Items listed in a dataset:
*** Begin section ***

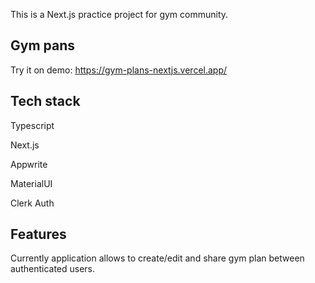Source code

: This is a Next.js practice project for gym community.

## Gym pans

Try it on demo: https://gym-plans-nextjs.vercel.app/

## Tech stack

Typescript

Next.js

Appwrite

MaterialUI

Clerk Auth

## Features

Currently application allows to create/edit and share gym plan between authenticated users.
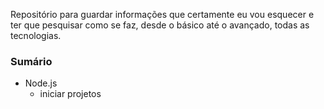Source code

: Repositório para guardar informações que certamente eu vou esquecer 
e ter que pesquisar como se faz, desde o básico até o avançado, 
todas as tecnologias.

### Sumário

- Node.js
    - iniciar projetos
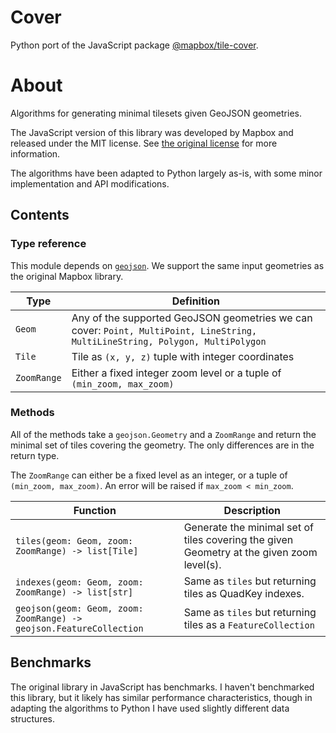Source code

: Cover
===

Python port of the JavaScript package [@mapbox/tile-cover](https://github.com/mapbox/tile-cover/).

# About

Algorithms for generating minimal tilesets given GeoJSON geometries.

The JavaScript version of this library was developed by Mapbox and released under the MIT license. See [the original license](https://github.com/mapbox/tile-cover/blob/master/LICENSE) for more information.

The algorithms have been adapted to Python largely as-is, with some minor implementation and API modifications.

## Contents

### Type reference

This module depends on [`geojson`](https://pypi.org/project/geojson/).
We support the same input geometries as the original Mapbox library.

| Type | Definition |
| ---- | ---------- |
| `Geom` | Any of the supported GeoJSON geometries we can cover: `Point, MultiPoint, LineString, MultiLineString, Polygon, MultiPolygon` |
| `Tile` | Tile as `(x, y, z)` tuple with integer coordinates | |
| `ZoomRange` | Either a fixed integer zoom level or a tuple of `(min_zoom, max_zoom)` |


### Methods

All of the methods take a `geojson.Geometry` and a `ZoomRange` and return the minimal set of tiles covering the geometry.
The only differences are in the return type.

The `ZoomRange` can either be a fixed level as an integer, or a tuple of `(min_zoom, max_zoom)`.
An error will be raised if `max_zoom < min_zoom`.

| Function | Description |
| -------- | ----------- |
| `tiles(geom: Geom, zoom: ZoomRange) -> list[Tile]` | Generate the minimal set of tiles covering the given Geometry at the given zoom level(s). |
| `indexes(geom: Geom, zoom: ZoomRange) -> list[str]` | Same as `tiles` but returning tiles as QuadKey indexes. |
| `geojson(geom: Geom, zoom: ZoomRange) -> geojson.FeatureCollection` | Same as `tiles` but returning tiles as a `FeatureCollection` |


## Benchmarks

The original library in JavaScript has benchmarks.
I haven't benchmarked this library, but it likely has similar performance characteristics, though in adapting the algorithms to Python I have used slightly different data structures.

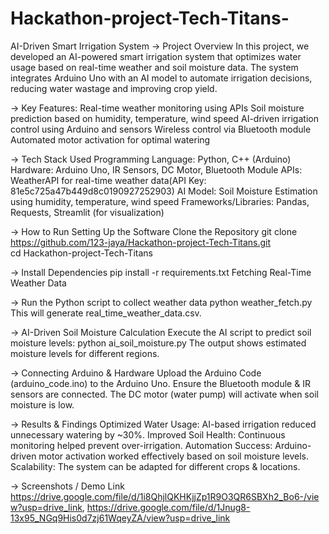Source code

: # Hackathon-project-Tech-Titans-
 AI-Driven Smart Irrigation System
-> Project Overview
In this project, we developed an AI-powered smart irrigation system that optimizes water usage based on real-time weather and soil moisture data. The system integrates Arduino Uno with an AI model to automate irrigation decisions, reducing water wastage and improving crop yield.

-> Key Features:
 Real-time weather monitoring using APIs
 Soil moisture prediction based on humidity, temperature, wind speed
 AI-driven irrigation control using Arduino and sensors
 Wireless control via Bluetooth module
 Automated motor activation for optimal watering

-> Tech Stack Used
 Programming Language: Python, C++ (Arduino)
 Hardware: Arduino Uno, IR Sensors, DC Motor, Bluetooth Module
 APIs: WeatherAPI for real-time weather data(API Key: 81e5c725a47b449d8c0190927252903)
 AI Model: Soil Moisture Estimation using humidity, temperature, wind speed
 Frameworks/Libraries: Pandas, Requests, Streamlit (for visualization)

-> How to Run
 Setting Up the Software
 Clone the Repository
   git clone https://github.com/123-jaya/Hackathon-project-Tech-Titans.git  
   cd Hackathon-project-Tech-Titans
 
-> Install Dependencies
   pip install -r requirements.txt
   Fetching Real-Time Weather Data
 
-> Run the Python script to collect weather data
   python weather_fetch.py
   This will generate real_time_weather_data.csv.

-> AI-Driven Soil Moisture Calculation
   Execute the AI script to predict soil moisture levels:
   python ai_soil_moisture.py
   The output shows estimated moisture levels for different regions.

-> Connecting Arduino & Hardware
   Upload the Arduino Code (arduino_code.ino) to the Arduino Uno.
   Ensure the Bluetooth module & IR sensors are connected.
   The DC motor (water pump) will activate when soil moisture is low.

-> Results & Findings
  Optimized Water Usage: AI-based irrigation reduced unnecessary watering by ~30%.
  Improved Soil Health: Continuous monitoring helped prevent over-irrigation.
  Automation Success: Arduino-driven motor activation worked effectively based on soil moisture levels.
  Scalability: The system can be adapted for different crops & locations.

-> Screenshots / Demo Link
  https://drive.google.com/file/d/1i8QhjlQKHKjjZp1R9O3QR6SBXh2_Bo6-/view?usp=drive_link, https://drive.google.com/file/d/1Jnug8-13x95_NGq9His0d7zj61WqeyZA/view?usp=drive_link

*** End section ***

The answer should be one number: how many lines in the data contain the word "given".

**Exercise answer:**
2